[Dataset entries]
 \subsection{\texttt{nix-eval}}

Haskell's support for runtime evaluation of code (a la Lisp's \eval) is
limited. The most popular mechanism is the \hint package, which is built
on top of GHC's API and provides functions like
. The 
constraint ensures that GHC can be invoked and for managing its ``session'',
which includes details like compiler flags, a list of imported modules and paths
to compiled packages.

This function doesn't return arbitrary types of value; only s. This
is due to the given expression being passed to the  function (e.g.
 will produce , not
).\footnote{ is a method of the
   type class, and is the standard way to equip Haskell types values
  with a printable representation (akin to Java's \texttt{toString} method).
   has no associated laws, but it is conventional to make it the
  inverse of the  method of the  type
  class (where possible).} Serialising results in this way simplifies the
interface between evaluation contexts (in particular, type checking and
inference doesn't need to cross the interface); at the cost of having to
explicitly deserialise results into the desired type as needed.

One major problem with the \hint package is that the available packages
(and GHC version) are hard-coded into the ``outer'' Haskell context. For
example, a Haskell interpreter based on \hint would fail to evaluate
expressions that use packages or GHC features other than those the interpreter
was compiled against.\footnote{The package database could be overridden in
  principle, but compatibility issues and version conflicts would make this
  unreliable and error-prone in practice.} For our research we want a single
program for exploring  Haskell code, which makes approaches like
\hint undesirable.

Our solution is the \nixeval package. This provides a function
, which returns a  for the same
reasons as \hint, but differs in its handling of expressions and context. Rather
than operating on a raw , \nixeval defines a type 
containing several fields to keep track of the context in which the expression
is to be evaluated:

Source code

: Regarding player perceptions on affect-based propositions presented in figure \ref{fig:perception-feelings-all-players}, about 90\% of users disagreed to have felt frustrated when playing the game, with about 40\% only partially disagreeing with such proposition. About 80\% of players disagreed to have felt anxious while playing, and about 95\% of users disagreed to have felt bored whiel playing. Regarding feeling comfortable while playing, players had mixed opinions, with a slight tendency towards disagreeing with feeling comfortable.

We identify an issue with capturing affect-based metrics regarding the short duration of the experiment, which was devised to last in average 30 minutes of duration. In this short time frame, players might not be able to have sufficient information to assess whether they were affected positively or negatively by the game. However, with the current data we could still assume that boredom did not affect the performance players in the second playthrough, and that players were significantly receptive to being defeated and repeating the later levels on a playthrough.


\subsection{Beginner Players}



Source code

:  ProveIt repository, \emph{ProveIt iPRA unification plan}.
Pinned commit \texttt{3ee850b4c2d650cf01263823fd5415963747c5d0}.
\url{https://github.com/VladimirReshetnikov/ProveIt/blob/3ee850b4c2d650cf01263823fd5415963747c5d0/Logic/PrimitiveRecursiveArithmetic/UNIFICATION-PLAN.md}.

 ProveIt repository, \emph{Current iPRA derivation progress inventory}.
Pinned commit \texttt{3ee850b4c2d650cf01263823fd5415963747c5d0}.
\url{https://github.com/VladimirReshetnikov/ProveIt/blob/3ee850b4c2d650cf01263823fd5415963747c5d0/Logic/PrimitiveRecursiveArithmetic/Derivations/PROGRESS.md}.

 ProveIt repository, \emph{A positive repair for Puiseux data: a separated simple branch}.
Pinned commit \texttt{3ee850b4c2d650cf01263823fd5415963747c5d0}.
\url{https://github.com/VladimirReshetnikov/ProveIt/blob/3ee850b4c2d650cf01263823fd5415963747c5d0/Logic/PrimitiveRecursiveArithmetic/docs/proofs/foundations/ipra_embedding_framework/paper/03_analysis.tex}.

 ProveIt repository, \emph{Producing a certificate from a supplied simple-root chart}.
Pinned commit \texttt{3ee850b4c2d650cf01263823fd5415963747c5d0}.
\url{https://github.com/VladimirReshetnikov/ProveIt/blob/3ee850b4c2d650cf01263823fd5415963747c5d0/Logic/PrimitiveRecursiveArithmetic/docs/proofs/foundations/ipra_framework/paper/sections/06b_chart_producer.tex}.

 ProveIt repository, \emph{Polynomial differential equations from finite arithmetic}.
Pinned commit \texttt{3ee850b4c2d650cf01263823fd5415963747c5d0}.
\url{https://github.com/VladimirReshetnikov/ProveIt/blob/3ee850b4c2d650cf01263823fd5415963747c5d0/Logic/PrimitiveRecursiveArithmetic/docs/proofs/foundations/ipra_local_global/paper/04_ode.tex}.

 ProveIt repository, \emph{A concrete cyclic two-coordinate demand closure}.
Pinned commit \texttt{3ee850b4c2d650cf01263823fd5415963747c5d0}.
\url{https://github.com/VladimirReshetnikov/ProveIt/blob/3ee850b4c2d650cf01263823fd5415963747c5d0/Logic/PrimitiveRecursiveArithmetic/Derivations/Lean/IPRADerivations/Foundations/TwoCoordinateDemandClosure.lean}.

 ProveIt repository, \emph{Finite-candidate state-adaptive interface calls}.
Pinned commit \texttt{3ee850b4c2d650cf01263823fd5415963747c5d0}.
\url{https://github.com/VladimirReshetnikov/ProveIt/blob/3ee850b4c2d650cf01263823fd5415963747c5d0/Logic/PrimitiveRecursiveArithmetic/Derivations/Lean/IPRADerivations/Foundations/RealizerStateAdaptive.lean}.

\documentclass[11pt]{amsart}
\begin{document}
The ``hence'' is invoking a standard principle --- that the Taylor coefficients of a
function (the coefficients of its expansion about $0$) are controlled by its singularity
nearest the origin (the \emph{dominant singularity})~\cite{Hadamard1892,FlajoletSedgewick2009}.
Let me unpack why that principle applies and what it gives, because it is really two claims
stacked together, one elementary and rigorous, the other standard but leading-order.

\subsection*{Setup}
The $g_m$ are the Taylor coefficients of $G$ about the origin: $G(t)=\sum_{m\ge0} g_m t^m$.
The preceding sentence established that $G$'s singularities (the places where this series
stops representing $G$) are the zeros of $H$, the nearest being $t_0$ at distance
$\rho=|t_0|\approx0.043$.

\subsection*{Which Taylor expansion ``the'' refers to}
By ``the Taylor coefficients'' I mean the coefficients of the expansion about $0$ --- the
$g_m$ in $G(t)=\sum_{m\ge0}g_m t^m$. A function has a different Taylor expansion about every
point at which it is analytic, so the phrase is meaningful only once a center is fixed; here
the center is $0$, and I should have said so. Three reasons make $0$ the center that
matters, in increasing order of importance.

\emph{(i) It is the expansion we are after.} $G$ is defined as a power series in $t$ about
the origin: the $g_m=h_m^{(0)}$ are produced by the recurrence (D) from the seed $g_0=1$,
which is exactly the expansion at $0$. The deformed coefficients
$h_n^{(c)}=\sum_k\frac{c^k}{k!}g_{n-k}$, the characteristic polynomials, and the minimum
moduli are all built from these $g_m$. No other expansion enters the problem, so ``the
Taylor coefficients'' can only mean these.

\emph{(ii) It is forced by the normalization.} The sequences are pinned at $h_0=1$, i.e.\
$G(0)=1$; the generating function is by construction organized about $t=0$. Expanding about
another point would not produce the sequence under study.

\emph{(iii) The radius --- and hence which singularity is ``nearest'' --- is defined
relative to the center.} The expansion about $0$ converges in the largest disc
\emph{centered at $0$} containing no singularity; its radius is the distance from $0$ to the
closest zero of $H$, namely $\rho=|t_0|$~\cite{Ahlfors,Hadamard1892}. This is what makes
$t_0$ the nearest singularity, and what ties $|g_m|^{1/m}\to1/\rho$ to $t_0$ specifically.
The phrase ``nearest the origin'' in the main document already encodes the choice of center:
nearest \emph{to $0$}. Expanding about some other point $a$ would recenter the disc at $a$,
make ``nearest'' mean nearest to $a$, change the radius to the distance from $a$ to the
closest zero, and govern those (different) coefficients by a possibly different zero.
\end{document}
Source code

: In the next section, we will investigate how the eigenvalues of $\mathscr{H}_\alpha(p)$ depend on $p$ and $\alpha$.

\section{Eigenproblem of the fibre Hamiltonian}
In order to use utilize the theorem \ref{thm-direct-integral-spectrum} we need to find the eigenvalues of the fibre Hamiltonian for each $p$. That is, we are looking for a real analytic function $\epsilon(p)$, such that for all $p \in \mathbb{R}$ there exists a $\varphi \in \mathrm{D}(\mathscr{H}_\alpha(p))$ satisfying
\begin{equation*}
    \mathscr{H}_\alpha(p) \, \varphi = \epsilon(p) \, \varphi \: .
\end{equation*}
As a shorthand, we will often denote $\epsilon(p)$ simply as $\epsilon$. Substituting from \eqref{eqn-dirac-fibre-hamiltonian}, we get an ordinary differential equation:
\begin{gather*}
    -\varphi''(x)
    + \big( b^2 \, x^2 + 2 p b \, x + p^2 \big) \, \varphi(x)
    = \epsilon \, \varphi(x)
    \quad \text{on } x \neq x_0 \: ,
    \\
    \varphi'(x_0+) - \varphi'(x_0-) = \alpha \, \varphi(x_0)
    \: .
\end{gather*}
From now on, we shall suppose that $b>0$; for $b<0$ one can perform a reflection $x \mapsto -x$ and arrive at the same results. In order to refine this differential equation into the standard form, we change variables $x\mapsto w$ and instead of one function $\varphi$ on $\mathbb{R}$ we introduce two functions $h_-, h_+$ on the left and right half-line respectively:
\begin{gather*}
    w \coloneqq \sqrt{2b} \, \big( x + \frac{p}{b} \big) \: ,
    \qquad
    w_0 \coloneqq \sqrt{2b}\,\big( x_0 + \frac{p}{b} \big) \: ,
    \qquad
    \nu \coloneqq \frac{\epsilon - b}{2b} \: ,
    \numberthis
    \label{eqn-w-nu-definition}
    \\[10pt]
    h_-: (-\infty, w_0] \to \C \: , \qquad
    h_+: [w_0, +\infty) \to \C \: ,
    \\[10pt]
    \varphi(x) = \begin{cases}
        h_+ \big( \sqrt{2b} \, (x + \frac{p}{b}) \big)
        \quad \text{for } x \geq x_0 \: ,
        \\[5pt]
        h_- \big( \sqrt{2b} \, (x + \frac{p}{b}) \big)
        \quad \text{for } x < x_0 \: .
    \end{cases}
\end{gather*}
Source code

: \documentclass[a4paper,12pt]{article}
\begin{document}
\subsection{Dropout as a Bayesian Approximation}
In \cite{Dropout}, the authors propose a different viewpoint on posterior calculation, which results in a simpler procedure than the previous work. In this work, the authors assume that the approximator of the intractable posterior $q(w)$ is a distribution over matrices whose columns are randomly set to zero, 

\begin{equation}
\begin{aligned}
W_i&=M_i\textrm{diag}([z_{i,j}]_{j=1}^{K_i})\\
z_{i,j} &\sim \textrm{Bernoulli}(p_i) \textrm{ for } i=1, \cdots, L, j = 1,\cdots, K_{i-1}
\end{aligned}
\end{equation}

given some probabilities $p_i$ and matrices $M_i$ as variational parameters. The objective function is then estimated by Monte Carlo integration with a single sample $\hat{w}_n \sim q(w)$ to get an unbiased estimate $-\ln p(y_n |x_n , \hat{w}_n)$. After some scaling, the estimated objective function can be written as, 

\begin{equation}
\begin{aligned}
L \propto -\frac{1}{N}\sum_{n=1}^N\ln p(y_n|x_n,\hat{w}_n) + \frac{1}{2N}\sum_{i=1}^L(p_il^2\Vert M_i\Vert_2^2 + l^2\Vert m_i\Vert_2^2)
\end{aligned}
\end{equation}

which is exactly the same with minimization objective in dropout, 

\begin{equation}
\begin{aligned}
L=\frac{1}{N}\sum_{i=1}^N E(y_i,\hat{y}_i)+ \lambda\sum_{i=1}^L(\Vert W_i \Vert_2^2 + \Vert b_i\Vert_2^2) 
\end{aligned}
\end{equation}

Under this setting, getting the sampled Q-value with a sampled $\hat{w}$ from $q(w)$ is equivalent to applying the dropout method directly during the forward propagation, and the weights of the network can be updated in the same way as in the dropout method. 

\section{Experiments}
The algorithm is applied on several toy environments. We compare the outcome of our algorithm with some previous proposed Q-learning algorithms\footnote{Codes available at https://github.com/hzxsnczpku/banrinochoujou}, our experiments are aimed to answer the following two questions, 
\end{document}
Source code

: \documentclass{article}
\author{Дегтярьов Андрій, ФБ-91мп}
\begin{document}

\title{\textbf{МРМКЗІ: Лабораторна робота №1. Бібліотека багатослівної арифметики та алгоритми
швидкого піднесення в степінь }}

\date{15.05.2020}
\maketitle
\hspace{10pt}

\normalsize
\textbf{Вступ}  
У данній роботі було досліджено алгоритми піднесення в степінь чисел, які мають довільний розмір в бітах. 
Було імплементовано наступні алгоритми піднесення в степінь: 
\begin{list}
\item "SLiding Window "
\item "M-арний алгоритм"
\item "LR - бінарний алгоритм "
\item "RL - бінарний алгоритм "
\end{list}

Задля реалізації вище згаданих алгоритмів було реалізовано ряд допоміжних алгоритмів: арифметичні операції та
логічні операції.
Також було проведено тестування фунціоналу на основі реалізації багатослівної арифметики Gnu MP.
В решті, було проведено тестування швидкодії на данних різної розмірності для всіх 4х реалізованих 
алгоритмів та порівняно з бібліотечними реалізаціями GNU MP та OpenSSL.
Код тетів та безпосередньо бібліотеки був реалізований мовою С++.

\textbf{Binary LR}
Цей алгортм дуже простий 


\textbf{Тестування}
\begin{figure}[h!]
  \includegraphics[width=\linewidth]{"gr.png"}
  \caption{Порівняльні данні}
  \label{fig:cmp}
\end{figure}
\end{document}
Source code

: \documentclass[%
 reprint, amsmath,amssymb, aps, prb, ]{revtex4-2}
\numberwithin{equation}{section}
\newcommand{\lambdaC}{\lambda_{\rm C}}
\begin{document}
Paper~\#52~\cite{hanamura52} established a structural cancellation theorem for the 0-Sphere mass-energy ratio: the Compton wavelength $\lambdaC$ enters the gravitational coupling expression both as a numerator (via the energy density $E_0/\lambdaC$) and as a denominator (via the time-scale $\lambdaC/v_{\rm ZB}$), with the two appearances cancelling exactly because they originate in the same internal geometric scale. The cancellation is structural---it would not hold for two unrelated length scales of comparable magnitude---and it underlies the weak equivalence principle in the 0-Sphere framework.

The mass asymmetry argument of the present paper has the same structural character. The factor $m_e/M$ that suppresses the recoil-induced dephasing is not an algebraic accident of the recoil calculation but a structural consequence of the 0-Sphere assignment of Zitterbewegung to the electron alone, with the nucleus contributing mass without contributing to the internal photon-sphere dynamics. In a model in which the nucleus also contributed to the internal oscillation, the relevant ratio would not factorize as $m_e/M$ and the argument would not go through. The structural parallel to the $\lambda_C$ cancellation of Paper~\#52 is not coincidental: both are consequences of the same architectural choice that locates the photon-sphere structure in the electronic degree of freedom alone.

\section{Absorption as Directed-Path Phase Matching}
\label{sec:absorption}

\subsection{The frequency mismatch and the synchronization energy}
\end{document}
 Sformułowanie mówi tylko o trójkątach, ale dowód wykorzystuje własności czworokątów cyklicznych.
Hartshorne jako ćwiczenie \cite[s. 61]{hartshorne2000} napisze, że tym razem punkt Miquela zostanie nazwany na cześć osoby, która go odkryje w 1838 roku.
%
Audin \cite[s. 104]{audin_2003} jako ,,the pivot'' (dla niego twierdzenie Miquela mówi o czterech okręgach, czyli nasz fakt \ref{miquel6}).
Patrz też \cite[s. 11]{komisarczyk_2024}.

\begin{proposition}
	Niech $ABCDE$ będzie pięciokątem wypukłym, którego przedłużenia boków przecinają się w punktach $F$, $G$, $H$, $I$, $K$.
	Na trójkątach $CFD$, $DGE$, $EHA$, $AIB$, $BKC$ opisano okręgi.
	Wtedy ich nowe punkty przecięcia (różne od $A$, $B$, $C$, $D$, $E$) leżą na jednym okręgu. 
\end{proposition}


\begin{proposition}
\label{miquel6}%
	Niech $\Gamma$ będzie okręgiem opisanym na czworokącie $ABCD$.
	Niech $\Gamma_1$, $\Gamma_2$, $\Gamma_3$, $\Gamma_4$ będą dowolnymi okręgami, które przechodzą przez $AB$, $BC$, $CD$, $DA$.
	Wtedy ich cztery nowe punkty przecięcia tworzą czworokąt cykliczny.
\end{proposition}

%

> TASK DIRECTIONS
Starting from the top of the records and ending at the line that contains "constraint ensures that", repeat each line exactly and return only those lines.

> ANSWER TO THIS TASK
 \subsection{\texttt{nix-eval}}

Haskell's support for runtime evaluation of code (a la Lisp's \eval) is
limited. The most popular mechanism is the \hint package, which is built
on top of GHC's API and provides functions like
. The 
constraint ensures that GHC can be invoked and for managing its ``session'',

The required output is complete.